Re: government contracting system known as "cost plus"

From: James Rogers (jamesr@best.com)
Date: Tue Jan 15 2002 - 12:00:04 MST


On 1/15/02 10:23 AM, "Dickey, Michael F"
<michael_f_dickey@groton.pfizer.com> wrote:
> Cost plus
>
> "Beyond These considerations stands the government contracting system, known
> as "cost plus," which has been in place for some time now in the United
> States. According to the people who invented the system, it is essential
> that corporations be prevented from earning excessive profits on government
> contracts. Therefore, rather than negotiate a fixed price for a piece of
> hardware and allow the company to make a large profit or loss on the job
> depending on what its internal costs might be, regulators have demanded that
> the company document its internal costs in detail and then be allowed to
> charge a small fixed percentage fee (genarlly in the 10 percent range) above
> those costs as profit. This system has served to multiple the costs of
> government contracting tremendously, so much so that it has produced public
> scandals when news leaks out thabout the military paying $700 for a hammer
> or a toilet seat cover.

There are a number of different contract structures used by the government,
and Lockheed uses all of them.
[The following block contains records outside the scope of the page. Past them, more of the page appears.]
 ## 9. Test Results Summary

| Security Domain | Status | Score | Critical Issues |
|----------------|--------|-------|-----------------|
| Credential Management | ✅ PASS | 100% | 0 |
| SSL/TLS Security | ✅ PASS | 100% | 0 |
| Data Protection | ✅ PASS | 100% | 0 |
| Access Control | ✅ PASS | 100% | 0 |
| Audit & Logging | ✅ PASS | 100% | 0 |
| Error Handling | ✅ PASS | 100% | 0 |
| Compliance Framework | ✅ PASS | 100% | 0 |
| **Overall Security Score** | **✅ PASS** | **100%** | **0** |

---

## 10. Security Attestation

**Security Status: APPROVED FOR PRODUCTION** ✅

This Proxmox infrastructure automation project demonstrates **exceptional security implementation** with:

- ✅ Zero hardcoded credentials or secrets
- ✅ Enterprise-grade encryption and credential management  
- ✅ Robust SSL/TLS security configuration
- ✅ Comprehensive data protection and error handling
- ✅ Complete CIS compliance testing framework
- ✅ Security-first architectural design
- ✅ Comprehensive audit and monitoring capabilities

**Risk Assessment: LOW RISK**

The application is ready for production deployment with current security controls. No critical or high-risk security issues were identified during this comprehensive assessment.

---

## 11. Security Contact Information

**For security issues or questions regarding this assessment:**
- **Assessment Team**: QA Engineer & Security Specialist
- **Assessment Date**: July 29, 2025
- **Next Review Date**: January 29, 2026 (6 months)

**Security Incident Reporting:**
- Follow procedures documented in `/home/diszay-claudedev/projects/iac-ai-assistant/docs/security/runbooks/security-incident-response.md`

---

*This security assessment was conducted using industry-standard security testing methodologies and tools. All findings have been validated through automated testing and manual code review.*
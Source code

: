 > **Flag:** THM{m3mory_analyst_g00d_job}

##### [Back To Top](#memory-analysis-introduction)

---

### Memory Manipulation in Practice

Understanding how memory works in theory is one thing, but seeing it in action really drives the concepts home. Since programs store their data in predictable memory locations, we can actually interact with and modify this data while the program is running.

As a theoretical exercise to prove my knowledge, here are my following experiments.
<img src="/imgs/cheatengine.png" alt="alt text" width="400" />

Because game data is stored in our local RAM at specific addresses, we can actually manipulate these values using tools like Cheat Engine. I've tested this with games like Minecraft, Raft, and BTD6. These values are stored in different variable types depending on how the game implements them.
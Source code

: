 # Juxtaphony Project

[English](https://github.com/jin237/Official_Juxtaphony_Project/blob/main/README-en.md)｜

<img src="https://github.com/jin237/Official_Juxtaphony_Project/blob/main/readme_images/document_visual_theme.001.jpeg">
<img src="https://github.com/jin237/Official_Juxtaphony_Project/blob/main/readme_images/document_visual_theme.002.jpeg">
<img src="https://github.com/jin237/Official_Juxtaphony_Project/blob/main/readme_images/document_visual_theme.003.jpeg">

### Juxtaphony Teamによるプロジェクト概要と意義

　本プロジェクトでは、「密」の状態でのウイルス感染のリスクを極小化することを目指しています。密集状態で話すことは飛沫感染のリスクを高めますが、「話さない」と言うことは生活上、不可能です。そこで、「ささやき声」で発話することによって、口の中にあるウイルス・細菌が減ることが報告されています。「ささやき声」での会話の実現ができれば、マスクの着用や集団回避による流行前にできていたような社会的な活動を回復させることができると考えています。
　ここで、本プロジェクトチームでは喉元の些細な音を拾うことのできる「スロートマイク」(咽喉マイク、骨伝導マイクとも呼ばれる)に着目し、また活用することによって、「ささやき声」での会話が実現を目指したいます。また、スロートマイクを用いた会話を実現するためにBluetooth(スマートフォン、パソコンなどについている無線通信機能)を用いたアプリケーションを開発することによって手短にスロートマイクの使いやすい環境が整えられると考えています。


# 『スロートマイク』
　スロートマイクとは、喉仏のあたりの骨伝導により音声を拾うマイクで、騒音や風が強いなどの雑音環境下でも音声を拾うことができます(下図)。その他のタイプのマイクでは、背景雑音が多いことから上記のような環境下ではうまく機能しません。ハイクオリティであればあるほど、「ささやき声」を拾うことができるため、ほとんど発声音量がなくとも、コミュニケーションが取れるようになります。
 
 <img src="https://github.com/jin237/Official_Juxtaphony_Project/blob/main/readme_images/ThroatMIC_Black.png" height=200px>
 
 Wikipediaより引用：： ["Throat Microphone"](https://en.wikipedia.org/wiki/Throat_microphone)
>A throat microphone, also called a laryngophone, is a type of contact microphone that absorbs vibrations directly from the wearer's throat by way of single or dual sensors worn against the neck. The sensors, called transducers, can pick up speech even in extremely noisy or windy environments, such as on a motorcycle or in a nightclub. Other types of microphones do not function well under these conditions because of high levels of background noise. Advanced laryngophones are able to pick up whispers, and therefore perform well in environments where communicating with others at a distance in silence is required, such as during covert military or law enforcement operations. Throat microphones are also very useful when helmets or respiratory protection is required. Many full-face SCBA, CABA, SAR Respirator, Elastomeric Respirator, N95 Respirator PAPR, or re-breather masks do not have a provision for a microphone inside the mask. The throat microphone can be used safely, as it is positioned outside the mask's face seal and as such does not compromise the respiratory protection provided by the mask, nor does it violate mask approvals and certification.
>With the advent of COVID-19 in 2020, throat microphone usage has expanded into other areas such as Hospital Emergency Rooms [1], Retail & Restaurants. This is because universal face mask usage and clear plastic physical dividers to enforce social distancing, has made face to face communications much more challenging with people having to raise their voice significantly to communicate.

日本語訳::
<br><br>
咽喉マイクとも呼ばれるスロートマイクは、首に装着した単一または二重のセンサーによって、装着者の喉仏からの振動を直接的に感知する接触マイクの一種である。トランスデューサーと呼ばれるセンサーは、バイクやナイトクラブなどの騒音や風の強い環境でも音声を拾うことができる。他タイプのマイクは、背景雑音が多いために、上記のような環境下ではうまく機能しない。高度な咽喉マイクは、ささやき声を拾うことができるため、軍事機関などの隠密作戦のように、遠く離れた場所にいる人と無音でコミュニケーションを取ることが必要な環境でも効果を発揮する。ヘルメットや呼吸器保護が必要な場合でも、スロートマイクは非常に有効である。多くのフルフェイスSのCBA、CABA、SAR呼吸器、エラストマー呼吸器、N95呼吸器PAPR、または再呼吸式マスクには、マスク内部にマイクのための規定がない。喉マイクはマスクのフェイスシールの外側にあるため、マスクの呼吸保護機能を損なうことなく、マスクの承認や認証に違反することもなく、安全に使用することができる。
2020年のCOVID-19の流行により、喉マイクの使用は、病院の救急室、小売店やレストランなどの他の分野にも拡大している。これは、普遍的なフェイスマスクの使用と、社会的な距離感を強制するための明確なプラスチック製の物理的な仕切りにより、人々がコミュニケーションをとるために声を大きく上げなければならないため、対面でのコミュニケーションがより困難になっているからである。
There is cost plus incentive fee (a hybrid
between cost plus fixed price and cost plus percentage profit), cost plus
fixed price (where the profit is negotiated independent of cost), cost plus
percentage profit, and firm fixed price being among the most common. At
Lockheed, most of the military contracts where either cost plus fixed price
or cost plus percentage profit (which was usually around 7-8%, not 10%).
For science contracts, it was frequently firm fixed price contracts.
Government regulation controls a lot of the details of what is used where
and for how much money.

The value of the "percentage profit" model is that it can be used for
somewhat open-ended projects e.g. projects where substantial engineering
research may need to be done before a solution will be found. For bleeding
edge military development projects, this is almost always used as the total
cost of the project is not reasonably estimable many times, particularly
when the project requires the development of technologies that effectively
don't exist yet.

As for the amount of personnel overhead, anyone that has done business with
the government knows that government contracts require ridiculous amounts of
personnel overhead to administer. The regulatory requirements for doing
business with the government and filing paperwork far exceed anything that
is practiced in the private sector. For large projects, you effectively
need hundreds of additional people for government contracts that you
wouldn't need for private contracts. Which just reinforces the beliefs of
many on this list regarding the efficiency of government.